## Task statement
Down to the final line, write out the material beneath exactly, without pictures.

Content starts

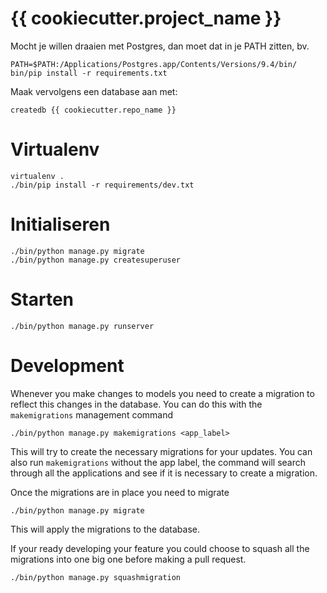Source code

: {{ cookiecutter.project_name }}
==================

Mocht je willen draaien met Postgres, dan moet dat in je PATH zitten, bv.

    PATH=$PATH:/Applications/Postgres.app/Contents/Versions/9.4/bin/ bin/pip install -r requirements.txt

Maak vervolgens een database aan met:

    createdb {{ cookiecutter.repo_name }}

Virtualenv
==========

    virtualenv .
    ./bin/pip install -r requirements/dev.txt

Initialiseren
=============

    ./bin/python manage.py migrate
    ./bin/python manage.py createsuperuser

Starten
=======
    ./bin/python manage.py runserver

Development
===========

Whenever you make changes to models you need to create a migration to reflect this changes in the database. You can do
this with the `makemigrations` management command

    ./bin/python manage.py makemigrations <app_label>

This will try to create the necessary migrations for your updates. You can also run `makemigrations` without the app
label, the command will search through all the applications and see if it is necessary to create a migration.

Once the migrations are in place you need to migrate

    ./bin/python manage.py migrate

This will apply the migrations to the database.

If your ready developing your feature you could choose to squash all the migrations into one big one before making a
pull request.

    ./bin/python manage.py squashmigration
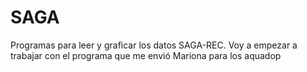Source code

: # SAGA
Programas para leer y graficar los datos SAGA-REC.
Voy a empezar a trabajar con el programa que me envió Mariona para los aquadop
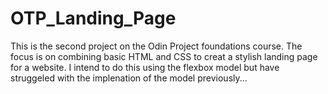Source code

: # OTP_Landing_Page

This is the second project on the Odin Project foundations course. The focus is on combining basic HTML and CSS to creat a stylish landing page for a website. 
I intend to do this using the flexbox model but have struggeled with the implenation of the model previously...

Content ends

## Written response
Source code

: {{ cookiecutter.project_name }}
==================

Mocht je willen draaien met Postgres, dan moet dat in je PATH zitten, bv.

    PATH=$PATH:/Applications/Postgres.app/Contents/Versions/9.4/bin/ bin/pip install -r requirements.txt

Maak vervolgens een database aan met:

    createdb {{ cookiecutter.repo_name }}

Virtualenv
==========

    virtualenv .
    ./bin/pip install -r requirements/dev.txt

Initialiseren
=============

    ./bin/python manage.py migrate
    ./bin/python manage.py createsuperuser

Starten
=======
    ./bin/python manage.py runserver

Development
===========

Whenever you make changes to models you need to create a migration to reflect this changes in the database. You can do
this with the `makemigrations` management command

    ./bin/python manage.py makemigrations <app_label>

This will try to create the necessary migrations for your updates. You can also run `makemigrations` without the app
label, the command will search through all the applications and see if it is necessary to create a migration.

Once the migrations are in place you need to migrate

    ./bin/python manage.py migrate

This will apply the migrations to the database.

If your ready developing your feature you could choose to squash all the migrations into one big one before making a
pull request.

    ./bin/python manage.py squashmigration
Source code

: # SAGA
Programas para leer y graficar los datos SAGA-REC.
Voy a empezar a trabajar con el programa que me envió Mariona para los aquadop
Source code

: # OTP_Landing_Page

This is the second project on the Odin Project foundations course. The focus is on combining basic HTML and CSS to creat a stylish landing page for a website. 
I intend to do this using the flexbox model but have struggeled with the implenation of the model previously...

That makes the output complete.